#### Materials provided ####
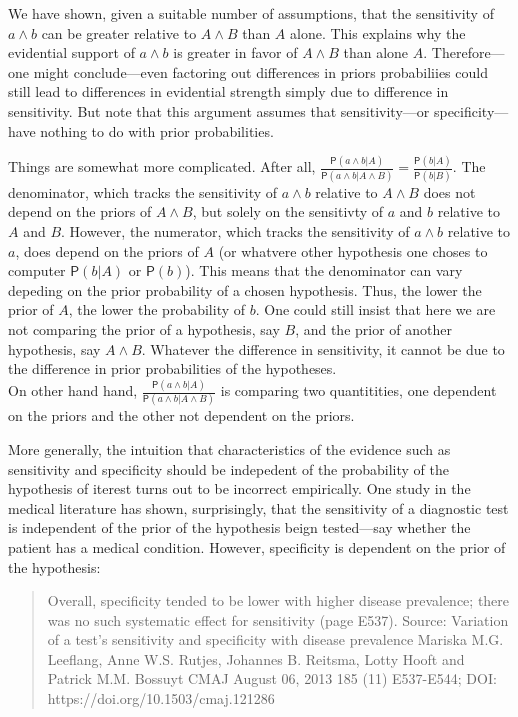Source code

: \documentclass[10pt,dvipsnames,enabledeprecatedfontcommands]{scrartcl}
\newcommand{\pr}[1]{\mathsf{P}(#1)}
\begin{document}
We have shown, given a suitable number of assumptions, that the
sensitivity of \(a\wedge b\) can be greater relative to \(A \wedge B\)
than \(A\) alone. This explains why the evidential support of
\(a\wedge b\) is greater in favor of \(A \wedge B\) than alone \(A\).
Therefore---one might conclude---even factoring out differences in
priors probabiliies could still lead to differences in evidential
strength simply due to difference in sensitivity. But note that this
argument assumes that sensitivity---or specificity---have nothing to do
with prior probabilities.

Things are somewhat more complicated. After all,
\(\frac{\pr{a\wedge b \vert A}}{\pr{a\wedge b \vert A \wedge B}}=\frac{\pr{b \vert A}}{\pr{b \vert B}}\).
The denominator, which tracks the sensitivity of \(a\wedge b\) relative
to \(A\wedge B\) does not depend on the priors of \(A\wedge B\), but
solely on the sensitivty of \(a\) and \(b\) relative to \(A\) and \(B\).
However, the numerator, which tracks the sensitivity of \(a\wedge b\)
relative to \(a\), does depend on the priors of \(A\) (or whatvere other
hypothesis one choses to computer \(\pr{b \vert A}\) or \(\pr{b}\)).
This means that the denominator can vary depeding on the prior
probability of a chosen hypothesis. Thus, the lower the prior of \(A\),
the lower the probability of \(b\). One could still insist that here we
are not comparing the prior of a hypothesis, say \(B\), and the prior of
another hypothesis, say \(A \wedge B\). Whatever the difference in
sensitivity, it cannot be due to the difference in prior probabilities
of the hypotheses.\\
On other hand hand,
\(\frac{\pr{a\wedge b \vert A}}{\pr{a\wedge b \vert A \wedge B}}\) is
comparing two quantitities, one dependent on the priors and the other
not dependent on the priors.

More generally, the intuition that characteristics of the evidence such
as sensitivity and specificity should be indepedent of the probability
of the hypothesis of iterest turns out to be incorrect empirically. One
study in the medical literature has shown, surprisingly, that the
sensitivity of a diagnostic test is independent of the prior of the
hypothesis beign tested---say whether the patient has a medical
condition. However, specificity is dependent on the prior of the
hypothesis:

\begin{quote}
Overall, specificity tended to be
lower with higher disease prevalence; there
was no such systematic effect for sensitivity (page E537).
Source: Variation of a test’s sensitivity and specificity with disease prevalence Mariska M.G. Leeflang, Anne W.S. Rutjes, Johannes B. Reitsma, Lotty Hooft and Patrick M.M. Bossuyt
CMAJ August 06, 2013 185 (11) E537-E544; DOI: https://doi.org/10.1503/cmaj.121286
\end{quote}
\end{document}
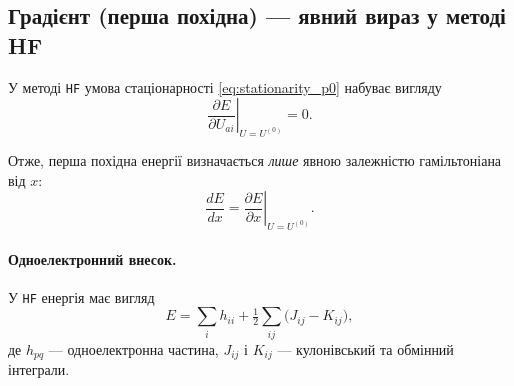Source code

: \documentclass{PySCFBook}
\begin{document}
%
%
%

\subsection{Градієнт (перша похідна) — явний вираз у методі HF}

У методі \texttt{HF} умова стаціонарності \eqref{eq:stationarity_p0} набуває вигляду
\[
\left.\frac{\partial E}{\partial U_{ai}}\right|_{U=U^{(0)}} = 0.
\]

Отже, перша похідна енергії визначається \emph{лише} явною залежністю
гамільтоніана від $x$:
\begin{equation}\label{eq:HF_gradient_basic}
\frac{dE}{dx}
=
\left.\frac{\partial E}{\partial x}\right|_{U=U^{(0)}} .
\end{equation}

\paragraph{Одноелектронний внесок.}
У \texttt{HF} енергія має вигляд
\[
E = \sum_i h_{ii} + \tfrac{1}{2}\sum_{ij}\big( J_{ij} - K_{ij} \big),
\]
де $h_{pq}$ --- одноелектронна частина, $J_{ij}$ і $K_{ij}$ --- кулонівський
та обмінний інтеграли.
\end{document}
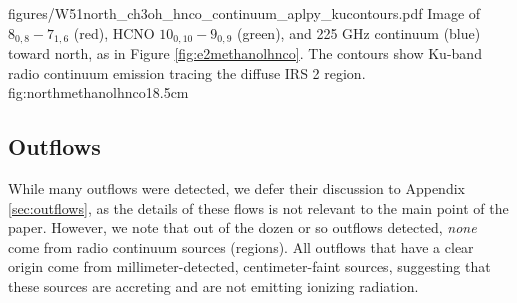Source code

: \documentclass{aa}
\begin{document}
\Figure
{figures/W51north_ch3oh_hnco_continuum_aplpy_kucontours.pdf}
{Image of \methanol $8_{0,8}-7_{1,6}$ (red), HCNO $10_{0,10}-9_{0,9}$ (green),
and 225 GHz continuum (blue) toward  north, as in Figure
\ref{fig:e2methanolhnco}.  The contours show Ku-band radio continuum emission
tracing the diffuse IRS 2 \hii region.}
{fig:northmethanolhnco}{1}{8.5cm}

\subsection{Outflows}
\label{sec:mainoutflows}
While many outflows were detected, we defer their discussion to Appendix
\ref{sec:outflows}, as the details of these flows is not relevant to the main
point of the paper.  However, we note that out of the dozen or so outflows
detected, \emph{none} come from radio continuum sources (\hii regions).  All
outflows that have a clear origin come from millimeter-detected,
centimeter-faint sources, suggesting that these sources are accreting and are
not emitting ionizing radiation.








\end{document}
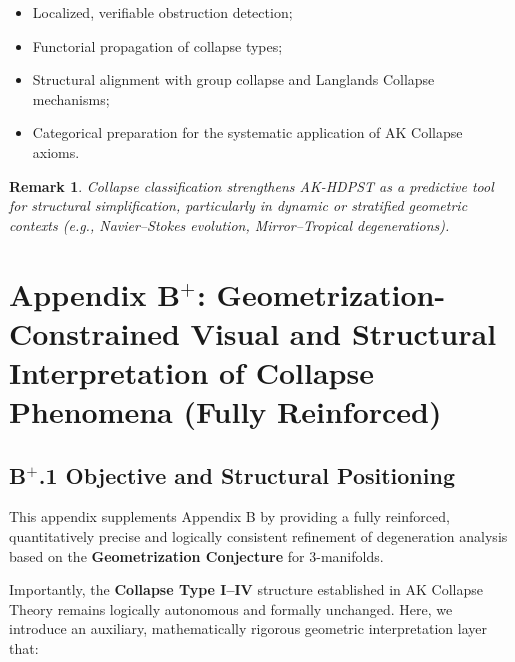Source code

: \documentclass[11pt]{article}
\newtheorem{remark}[theorem]{Remark}
\begin{document}
\begin{itemize}
    \item Localized, verifiable obstruction detection;
    \item Functorial propagation of collapse types;
    \item Structural alignment with group collapse and Langlands Collapse mechanisms;
    \item Categorical preparation for the systematic application of AK Collapse axioms.
\end{itemize}

\begin{remark}
Collapse classification strengthens AK-HDPST as a predictive tool for structural simplification, particularly in dynamic or stratified geometric contexts (e.g., Navier–Stokes evolution, Mirror–Tropical degenerations).
\end{remark}




\section*{Appendix B$^{+}$: Geometrization-Constrained Visual and Structural Interpretation of Collapse Phenomena (Fully Reinforced)}

\subsection*{B$^{+}$.1 Objective and Structural Positioning}

This appendix supplements Appendix B by providing a fully reinforced, quantitatively precise and logically consistent refinement of degeneration analysis based on the \textbf{Geometrization Conjecture} for $3$-manifolds.

Importantly, the \textbf{Collapse Type I–IV} structure established in AK Collapse Theory remains logically autonomous and formally unchanged. Here, we introduce an auxiliary, mathematically rigorous geometric interpretation layer that:
\end{document}
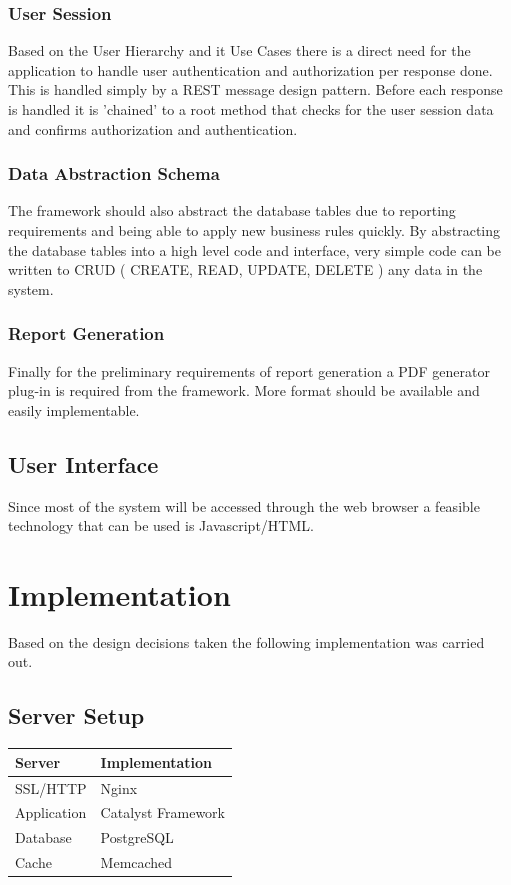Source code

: \documentclass{journal}
\begin{document}
\subsubsection{User Session}

Based on the User Hierarchy and it Use Cases there is a direct need for the application to handle user authentication and authorization per response done. This is handled simply by a REST message design pattern. Before each response is handled it is 'chained' to a root method that checks for the user session data and confirms authorization and authentication.  

\subsubsection{Data Abstraction Schema}

The framework should also abstract the database tables due to reporting requirements and being able to apply new business rules quickly. By abstracting the database tables into a high level code and interface, very simple code can be written to CRUD ( CREATE, READ, UPDATE, DELETE ) any data in the system. 

\subsubsection{Report Generation}
Finally for the preliminary requirements of report generation a PDF generator plug-in is required from the framework. More format should be available and easily implementable. 

\subsection{User Interface}
Since most of the system will be accessed through the web browser a feasible technology that can be used is Javascript/HTML.  

\section{Implementation}
Based on the design decisions taken the following implementation was carried out. 

\subsection{Server Setup}

\begin{tabular}{| l | l |}
\hline
Server & Implementation \\
\hline
SSL/HTTP & Nginx \\
Application & Catalyst Framework \\
Database & PostgreSQL \\
Cache & Memcached \\
\hline 
\end{tabular}
\end{document}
####
### Your goal:
Drop the pictures and reproduce the rest of the entries above exactly.

### Answer:
Source code

: \documentclass[10pt,dvipsnames,enabledeprecatedfontcommands]{scrartcl}
\newcommand{\pr}[1]{\mathsf{P}(#1)}
\begin{document}
We have shown, given a suitable number of assumptions, that the
sensitivity of \(a\wedge b\) can be greater relative to \(A \wedge B\)
than \(A\) alone. This explains why the evidential support of
\(a\wedge b\) is greater in favor of \(A \wedge B\) than alone \(A\).
Therefore---one might conclude---even factoring out differences in
priors probabiliies could still lead to differences in evidential
strength simply due to difference in sensitivity. But note that this
argument assumes that sensitivity---or specificity---have nothing to do
with prior probabilities.

Things are somewhat more complicated. After all,
\(\frac{\pr{a\wedge b \vert A}}{\pr{a\wedge b \vert A \wedge B}}=\frac{\pr{b \vert A}}{\pr{b \vert B}}\).
The denominator, which tracks the sensitivity of \(a\wedge b\) relative
to \(A\wedge B\) does not depend on the priors of \(A\wedge B\), but
solely on the sensitivty of \(a\) and \(b\) relative to \(A\) and \(B\).
However, the numerator, which tracks the sensitivity of \(a\wedge b\)
relative to \(a\), does depend on the priors of \(A\) (or whatvere other
hypothesis one choses to computer \(\pr{b \vert A}\) or \(\pr{b}\)).
This means that the denominator can vary depeding on the prior
probability of a chosen hypothesis. Thus, the lower the prior of \(A\),
the lower the probability of \(b\). One could still insist that here we
are not comparing the prior of a hypothesis, say \(B\), and the prior of
another hypothesis, say \(A \wedge B\). Whatever the difference in
sensitivity, it cannot be due to the difference in prior probabilities
of the hypotheses.\\
On other hand hand,
\(\frac{\pr{a\wedge b \vert A}}{\pr{a\wedge b \vert A \wedge B}}\) is
comparing two quantitities, one dependent on the priors and the other
not dependent on the priors.

More generally, the intuition that characteristics of the evidence such
as sensitivity and specificity should be indepedent of the probability
of the hypothesis of iterest turns out to be incorrect empirically. One
study in the medical literature has shown, surprisingly, that the
sensitivity of a diagnostic test is independent of the prior of the
hypothesis beign tested---say whether the patient has a medical
condition. However, specificity is dependent on the prior of the
hypothesis:

\begin{quote}
Overall, specificity tended to be
lower with higher disease prevalence; there
was no such systematic effect for sensitivity (page E537).
Source: Variation of a test’s sensitivity and specificity with disease prevalence Mariska M.G. Leeflang, Anne W.S. Rutjes, Johannes B. Reitsma, Lotty Hooft and Patrick M.M. Bossuyt
CMAJ August 06, 2013 185 (11) E537-E544; DOI: https://doi.org/10.1503/cmaj.121286
\end{quote}
\end{document}
Source code

: \documentclass{PySCFBook}
\begin{document}
%
%
%

\subsection{Градієнт (перша похідна) — явний вираз у методі HF}

У методі \texttt{HF} умова стаціонарності \eqref{eq:stationarity_p0} набуває вигляду
\[
\left.\frac{\partial E}{\partial U_{ai}}\right|_{U=U^{(0)}} = 0.
\]

Отже, перша похідна енергії визначається \emph{лише} явною залежністю
гамільтоніана від $x$:
\begin{equation}\label{eq:HF_gradient_basic}
\frac{dE}{dx}
=
\left.\frac{\partial E}{\partial x}\right|_{U=U^{(0)}} .
\end{equation}

\paragraph{Одноелектронний внесок.}
У \texttt{HF} енергія має вигляд
\[
E = \sum_i h_{ii} + \tfrac{1}{2}\sum_{ij}\big( J_{ij} - K_{ij} \big),
\]
де $h_{pq}$ --- одноелектронна частина, $J_{ij}$ і $K_{ij}$ --- кулонівський
та обмінний інтеграли.
\end{document}
Source code

: \documentclass{aa}
\begin{document}
\Figure
{figures/W51north_ch3oh_hnco_continuum_aplpy_kucontours.pdf}
{Image of \methanol $8_{0,8}-7_{1,6}$ (red), HCNO $10_{0,10}-9_{0,9}$ (green),
and 225 GHz continuum (blue) toward  north, as in Figure
\ref{fig:e2methanolhnco}.  The contours show Ku-band radio continuum emission
tracing the diffuse IRS 2 \hii region.}
{fig:northmethanolhnco}{1}{8.5cm}

\subsection{Outflows}
\label{sec:mainoutflows}
While many outflows were detected, we defer their discussion to Appendix
\ref{sec:outflows}, as the details of these flows is not relevant to the main
point of the paper.  However, we note that out of the dozen or so outflows
detected, \emph{none} come from radio continuum sources (\hii regions).  All
outflows that have a clear origin come from millimeter-detected,
centimeter-faint sources, suggesting that these sources are accreting and are
not emitting ionizing radiation.








\end{document}
Source code

: \documentclass[11pt]{article}
\newtheorem{remark}[theorem]{Remark}
\begin{document}
\begin{itemize}
    \item Localized, verifiable obstruction detection;
    \item Functorial propagation of collapse types;
    \item Structural alignment with group collapse and Langlands Collapse mechanisms;
    \item Categorical preparation for the systematic application of AK Collapse axioms.
\end{itemize}

\begin{remark}
Collapse classification strengthens AK-HDPST as a predictive tool for structural simplification, particularly in dynamic or stratified geometric contexts (e.g., Navier–Stokes evolution, Mirror–Tropical degenerations).
\end{remark}




\section*{Appendix B$^{+}$: Geometrization-Constrained Visual and Structural Interpretation of Collapse Phenomena (Fully Reinforced)}

\subsection*{B$^{+}$.1 Objective and Structural Positioning}

This appendix supplements Appendix B by providing a fully reinforced, quantitatively precise and logically consistent refinement of degeneration analysis based on the \textbf{Geometrization Conjecture} for $3$-manifolds.

Importantly, the \textbf{Collapse Type I–IV} structure established in AK Collapse Theory remains logically autonomous and formally unchanged. Here, we introduce an auxiliary, mathematically rigorous geometric interpretation layer that:
\end{document}
Source code

: \documentclass{journal}
\begin{document}
\subsubsection{User Session}

Based on the User Hierarchy and it Use Cases there is a direct need for the application to handle user authentication and authorization per response done. This is handled simply by a REST message design pattern. Before each response is handled it is 'chained' to a root method that checks for the user session data and confirms authorization and authentication.  

\subsubsection{Data Abstraction Schema}

The framework should also abstract the database tables due to reporting requirements and being able to apply new business rules quickly. By abstracting the database tables into a high level code and interface, very simple code can be written to CRUD ( CREATE, READ, UPDATE, DELETE ) any data in the system. 

\subsubsection{Report Generation}
Finally for the preliminary requirements of report generation a PDF generator plug-in is required from the framework. More format should be available and easily implementable. 

\subsection{User Interface}
Since most of the system will be accessed through the web browser a feasible technology that can be used is Javascript/HTML.  

\section{Implementation}
Based on the design decisions taken the following implementation was carried out. 

\subsection{Server Setup}

\begin{tabular}{| l | l |}
\hline
Server & Implementation \\
\hline
SSL/HTTP & Nginx \\
Application & Catalyst Framework \\
Database & PostgreSQL \\
Cache & Memcached \\
\hline 
\end{tabular}
\end{document}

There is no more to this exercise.